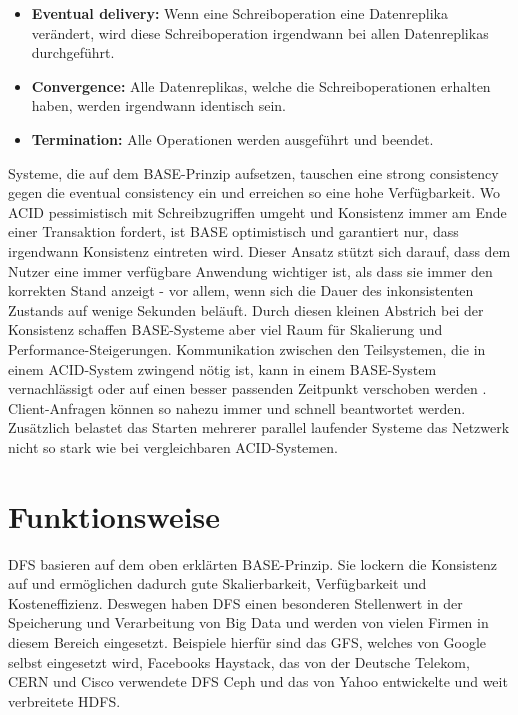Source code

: \documentclass[12pt,oneside,a4paper,parskip]{scrbook}
\begin{document}
\begin{itemize}
  \item \textbf{Eventual delivery:} Wenn eine Schreiboperation eine Datenreplika verändert, wird diese Schreiboperation irgendwann bei allen Datenreplikas durchgeführt.
  \item \textbf{Convergence:} Alle Datenreplikas, welche die Schreiboperationen erhalten haben, werden irgendwann identisch sein.
  \item \textbf{Termination:} Alle Operationen werden ausgeführt und beendet.
\end{itemize}
Systeme, die auf dem BASE-Prinzip aufsetzen, tauschen eine strong consistency gegen die eventual consistency ein und erreichen so eine hohe Verfügbarkeit. Wo ACID pessimistisch mit Schreibzugriffen umgeht und Konsistenz immer am Ende einer Transaktion fordert, ist BASE optimistisch und garantiert nur, dass irgendwann Konsistenz eintreten wird. Dieser Ansatz stützt sich darauf, dass dem Nutzer eine immer verfügbare Anwendung wichtiger ist, als dass sie immer den korrekten Stand anzeigt - vor allem, wenn sich die Dauer des inkonsistenten Zustands auf wenige Sekunden beläuft. Durch diesen kleinen Abstrich bei der Konsistenz schaffen BASE-Systeme aber viel Raum für Skalierung und Performance-Steigerungen. Kommunikation zwischen den Teilsystemen, die in einem ACID-System zwingend nötig ist, kann in einem BASE-System vernachlässigt oder auf einen besser passenden Zeitpunkt verschoben werden \cite{clusterBASE}. Client-Anfragen können so nahezu immer und schnell beantwortet werden. Zusätzlich belastet das Starten mehrerer parallel laufender Systeme das Netzwerk nicht so stark wie bei vergleichbaren ACID-Systemen.

\section{Funktionsweise}
DFS basieren auf dem oben erklärten BASE-Prinzip. Sie lockern die Konsistenz auf und ermöglichen dadurch gute Skalierbarkeit, Verfügbarkeit und Kosteneffizienz. Deswegen haben DFS einen besonderen Stellenwert in der Speicherung und Verarbeitung von Big Data und werden von vielen Firmen in diesem Bereich eingesetzt. Beispiele hierfür sind das GFS, welches von Google selbst eingesetzt wird, Facebooks Haystack, das von der Deutsche Telekom, CERN und Cisco verwendete DFS Ceph \cite{ceph} und das von Yahoo entwickelte und weit verbreitete HDFS.
\end{document}
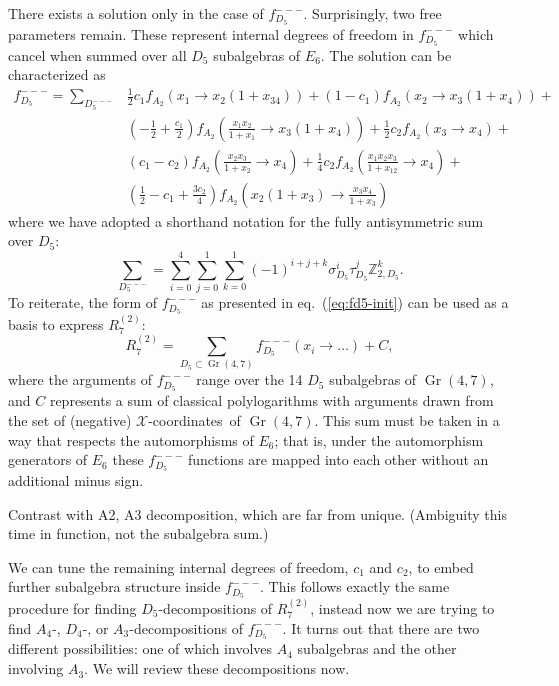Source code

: \documentclass[11pt]{article}
\DeclareMathOperator{\Gr}{Gr}
\def\nl{\nonumber\\}
\def\xcoords{$\mathcal{X}$-coordinates}
\begin{document}
There exists a solution only in the case of $f_{D_5}^{---}$. Surprisingly, two free parameters remain. These represent internal degrees of freedom in $f_{D_5}^{---}$ which cancel when summed over all $D_5$ subalgebras of $E_6$. The solution can be characterized as 
\begin{align}\label{eq:fd5-init}
f_{D_5}^{---} = \sum_{D_5^{---}}
	&\frac{1}{2} c_1 f_{A_2}\left(x_1\to x_2 \left(1+x_{34}\right)\right)+
	\left(1-c_1\right) f_{A_2}\left(x_2\to x_3 \left(1+x_4\right)\right)+\nl
	&\left(-\frac{1}{2}+\frac{c_1}{2}\right) f_{A_2}\left(\frac{x_1 x_2}{1+x_1}\to x_3 \left(1+x_4\right)\right)+
	\frac{1}{2} c_2 f_{A_2}\left(x_3\to x_4\right)+\nl
	&\left(c_1-c_2\right) f_{A_2}\left(\frac{x_2 x_3}{1+x_2}\to x_4\right)+
	\frac{1}{4} c_2 f_{A_2}\left(\frac{x_1 x_2 x_3}{1+x_{12}}\to x_4\right)+\nl
	&\left(\frac{1}{2}-c_1+\frac{3 c_2}{4}\right) f_{A_2}\left(x_2 \left(1+x_3\right)\to \frac{x_3 x_4}{1+x_3}\right)
\end{align}
where we have adopted a shorthand notation for the fully antisymmetric sum over $D_5$:
\begin{equation}
	\sum_{D_5^{---}} = \sum_{i=0}^4\sum_{j=0}^1\sum_{k=0}^1 (-1)^{i+j+k} \sigma_{D_5}^i\tau_{D_5}^j\mathbb{Z}_{2,D_5}^k.
\end{equation}
To reiterate, the form of $f_{D_5}^{---}$ as presented in eq.~(\ref{eq:fd5-init}) can be used as a basis to express $R^{(2)}_7$:
\begin{equation}
	R^{(2)}_7 = \sum_{D_5\subset \Gr(4,7)} f_{D_5}^{---}(x_i \to \ldots) + C,
\end{equation}
where the arguments of $f_{D_5}^{---}$ range over the 14 $D_5$ subalgebras of $\Gr(4,7)$, and $C$ represents a sum of classical polylogarithms with arguments drawn from the set of (negative) \xcoords\ of $\Gr(4,7)$. This sum must be taken in a way that respects the automorphisms of $E_6$; that is, under the automorphism generators of $E_6$ these $f_{D_5}^{---}$ functions are mapped into each other without an additional minus sign.

Contrast with A2, A3 decomposition, which are far from unique. (Ambiguity this time in function, not the subalgebra sum.)

We can tune the remaining internal degrees of freedom, $c_1$ and $c_2$, to embed further subalgebra structure inside $f_{D_5}^{---}$. This follows exactly the same procedure for finding $D_5$-decompositions of $R^{(2)}_7$, instead now we are trying to find $A_4$-, $D_4$-, or $A_3$-decompositions of $f_{D_5}^{---}$. It turns out that there are two different possibilities: one of which involves $A_4$ subalgebras and the other involving $A_3$. We will review these decompositions now.
\end{document}
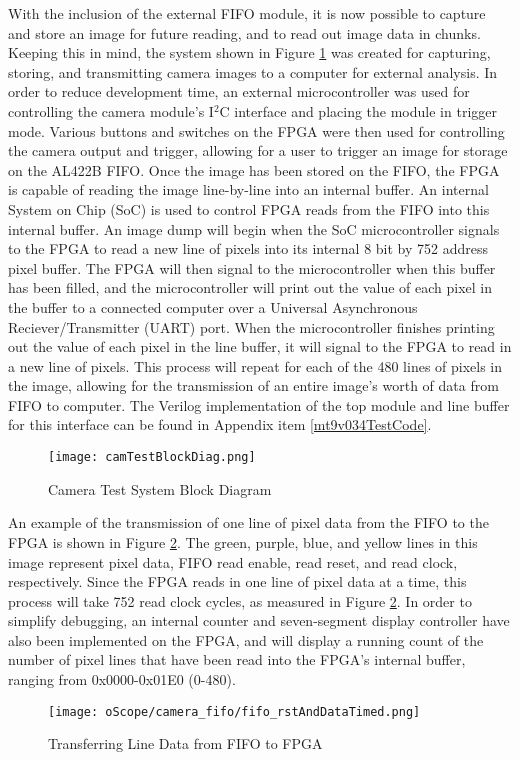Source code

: With the inclusion of the external FIFO module, it is now possible to capture and store an image for future reading, and to read out image data in chunks. Keeping this in mind, the system shown in Figure \ref{camTestBDG} was created for capturing, storing, and transmitting camera images to a computer for external analysis. In order to reduce development time, an external microcontroller was used for controlling the camera module's I$^2$C interface and placing the module in trigger mode. Various buttons and switches on the FPGA were then used for controlling the camera output and trigger, allowing for a user to trigger an image for storage on the AL422B FIFO. Once the image has been stored on the FIFO, the FPGA is capable of reading the image line-by-line into an internal buffer. An internal System on Chip (SoC) is used to control FPGA reads from the FIFO into this internal buffer. An image dump will begin when the SoC microcontroller signals to the FPGA to read a new line of pixels into its internal 8 bit by 752 address pixel buffer. The FPGA will then signal to the microcontroller when this buffer has been filled, and the microcontroller will print out the value of each pixel in the buffer to a connected computer over a Universal Asynchronous Reciever/Transmitter (UART) port. When the microcontroller finishes printing out the value of each pixel in the line buffer, it will signal to the FPGA to read in a new line of pixels. This process will repeat for each of the 480 lines of pixels in the image, allowing for the transmission of an entire image's worth of data from FIFO to computer. The Verilog implementation of the top module and line buffer for this interface can be found in Appendix item \ref{mt9v034TestCode}.

\begin{figure}[H]
	\centerline{\texttt{[image: camTestBlockDiag.png]}}
	\caption{Camera Test System Block Diagram}
	\label{camTestBDG}
\end{figure}
\par
An example of the transmission of one line of pixel data from the FIFO to the FPGA is shown in Figure \ref{fifoDataOut}.  The green, purple, blue, and yellow lines in this image represent pixel data, FIFO read enable, read reset, and read clock, respectively. Since the FPGA reads in one line of pixel data at a time, this process will take 752 read clock cycles, as measured in Figure \ref{fifoDataOut}. In order to simplify debugging, an internal counter and seven-segment display controller have also been implemented on the FPGA, and will display a running count of the number of pixel lines that have been read into the FPGA's internal buffer, ranging from 0x0000-0x01E0 (0-480). 
\begin{figure}[H]
	\centerline{\texttt{[image: oScope/camera\_fifo/fifo\_rstAndDataTimed.png]}}
	\caption{Transferring Line Data from FIFO to FPGA}
	\label{fifoDataOut}
\end{figure}

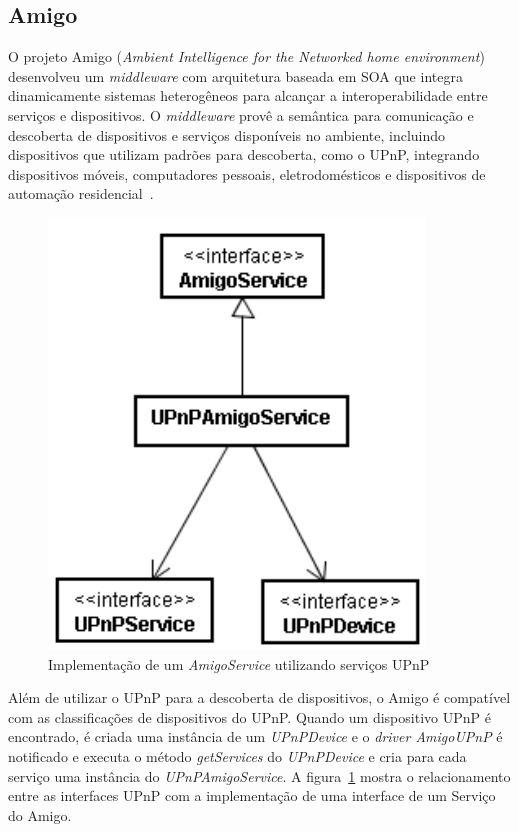 \subsection{Amigo}
O projeto Amigo (\emph{Ambient Intelligence for the Networked home environment}) desenvolveu um \emph{middleware} com arquitetura baseada em SOA que integra dinamicamente sistemas heterogêneos para alcançar a interoperabilidade entre serviços e dispositivos. O \emph{middleware} provê a semântica para comunicação e descoberta de dispositivos e serviços disponíveis no ambiente, incluindo dispositivos que utilizam padrões para descoberta, como o UPnP, integrando dispositivos móveis, computadores pessoais, eletrodomésticos e dispositivos de automação residencial~\cite{amigoArch}.

\begin{figure}[ht]
\center
\includegraphics[scale=0.5]{imagens/amigo-interfaces}
\caption{Implementação de um \emph{AmigoService} utilizando serviços UPnP~\cite{amigoCore}}
\label{fig:amigoInterfaces}
\end{figure}

Além de utilizar o UPnP para a descoberta de dispositivos, o Amigo é compatível com as classificações de dispositivos do UPnP. Quando um dispositivo UPnP é encontrado, é criada uma instância de um \emph{UPnPDevice} e o \emph{driver AmigoUPnP} é notificado e executa o método \emph{getServices} do \emph{UPnPDevice} e cria para cada serviço uma instância do \emph{UPnPAmigoService}. A figura~\ref{fig:amigoInterfaces} mostra o relacionamento entre as interfaces UPnP com a implementação de uma interface de um Serviço do Amigo.

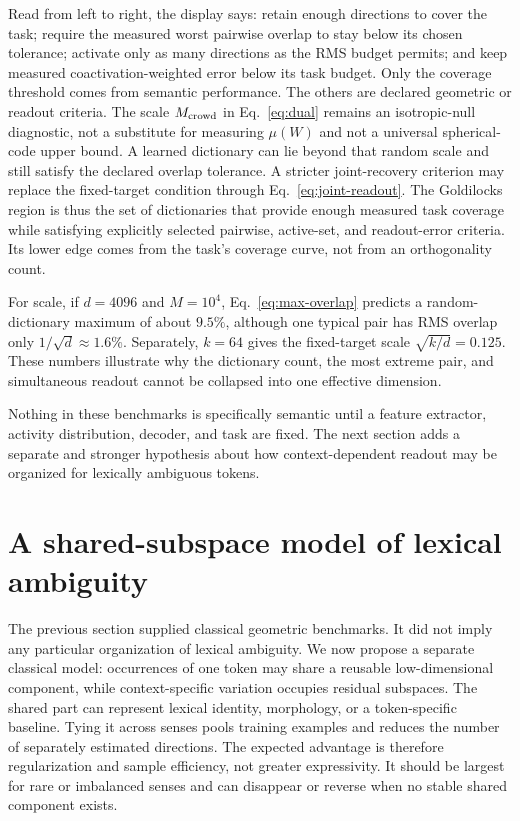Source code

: \documentclass[
  aps,
  reprint,
  superscriptaddress,
  floatfix,
  nofootinbib,
  longbibliography
]{revtex4-2}
\newcommand{\Msem}{M}
\begin{document}
Read from left to right, the display says: retain enough directions to cover
the task; require the measured worst pairwise overlap to stay below its chosen
tolerance; activate only as many directions as the RMS budget permits; and
keep measured coactivation-weighted error below its task budget.  Only the
coverage threshold comes from semantic performance.  The others are declared
geometric or readout criteria.
The scale $M_{\rm crowd}$ in Eq.~\eqref{eq:dual} remains an isotropic-null
diagnostic, not a substitute for measuring $\mu(W)$ and not a universal
spherical-code upper bound.  A learned dictionary can lie beyond that random
scale and still satisfy the declared overlap tolerance.  A stricter
joint-recovery criterion may replace the fixed-target condition through
Eq.~\eqref{eq:joint-readout}.  The Goldilocks region is thus the set of
dictionaries that provide enough measured task coverage while satisfying
explicitly selected pairwise, active-set, and readout-error criteria.  Its
lower edge comes from the task's coverage curve, not from an orthogonality
count.

For scale, if $d=4096$ and $\Msem=10^4$, Eq.~\eqref{eq:max-overlap} predicts a
random-dictionary maximum of about $9.5\%$, although one typical pair has RMS
overlap only $1/\sqrt d\approx1.6\%$.  Separately, $k=64$ gives the
fixed-target scale $\sqrt{k/d}=0.125$.  These numbers illustrate why the
dictionary count, the most extreme pair, and simultaneous readout cannot be
collapsed into one effective dimension.

Nothing in these benchmarks is specifically semantic until a feature
extractor, activity distribution, decoder, and task are fixed.  The next
section adds a separate and stronger hypothesis about how context-dependent
readout may be organized for lexically ambiguous tokens.

\section{A shared-subspace model of lexical ambiguity}
\label{sec:reference}

The previous section supplied classical geometric benchmarks.  It did not
imply any particular organization of lexical ambiguity.  We now propose a
separate classical model: occurrences of one token may share a reusable
low-dimensional component, while context-specific variation occupies residual
subspaces.  The shared part can represent lexical identity, morphology, or a
token-specific baseline.  Tying it across senses pools training examples and
reduces the number of separately estimated directions.  The expected advantage
is therefore regularization and sample efficiency, not greater expressivity.
It should be largest for rare or imbalanced senses and can disappear or reverse
when no stable shared component exists.
\end{document}

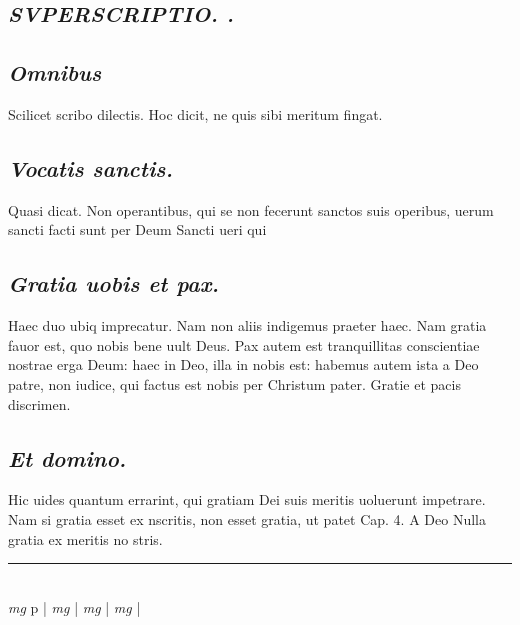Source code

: \documentclass{article}
\begin{document}
\begin{pages}
\subsection*{\textit{SVPERSCRIPTIO. . }}
{}
\subsection*{\textit{Omnibus }}\pstart Scilicet scribo dilectis. Hoc dicit, ne quis sibi meritum fingat.   \pend
{}
{}
\subsection*{\textit{Vocatis sanctis. }}\pstart Quasi dicat. Non operantibus, qui se non fecerunt sanctos suis operibus, uerum sancti facti sunt per Deum Sancti ueri qui  \pend
{}
{}
\subsection*{\textit{Gratia uobis et pax. }}\pstart Haec duo ubiq imprecatur. Nam non aliis indigemus praeter haec. Nam gratia fauor est, quo nobis bene uult Deus. Pax autem est tranquillitas conscientiae nostrae erga Deum: haec in Deo, illa in nobis est: habemus autem ista a Deo patre, non iudice, qui factus est nobis per Christum pater.  Gratie et pacis discrimen.   \pend
{}
{}
\subsection*{\textit{Et domino. }}\pstart Hic uides quantum errarint, qui gratiam Dei suis meritis uoluerunt impetrare. Nam si gratia esset ex nscritis, non esset gratia, ut patet Cap. 4. A Deo Nulla gratia ex meritis no stris.  \pend
\vspace{0.5cm}\noindent
\vspace{0.2cm}\rule{1cm}{0.2pt}\\ 
\hspace{0.2cm}\textit{mg}
\footnotesize p 
\normalsize| 
\hspace{0.2cm}\textit{mg}
\footnotesize 
\normalsize| 
\hspace{0.2cm}\textit{mg}
\footnotesize 
\normalsize| 
\hspace{0.2cm}\textit{mg}
\footnotesize 
\normalsize| 

\end{pages}
\end{document}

+ + + + +

Task to complete |
There is a line with "thus the set of" and a line with "overlap only $1/\sqrt" above. Copy exactly those two lines and all lines between them, with nothing else.

Answer for this exercise |
Eq.~\eqref{eq:joint-readout}.  The Goldilocks region is thus the set of
dictionaries that provide enough measured task coverage while satisfying
explicitly selected pairwise, active-set, and readout-error criteria.  Its
lower edge comes from the task's coverage curve, not from an orthogonality
count.

For scale, if $d=4096$ and $\Msem=10^4$, Eq.~\eqref{eq:max-overlap} predicts a
random-dictionary maximum of about $9.5\%$, although one typical pair has RMS
overlap only $1/\sqrt d\approx1.6\%$.  Separately, $k=64$ gives the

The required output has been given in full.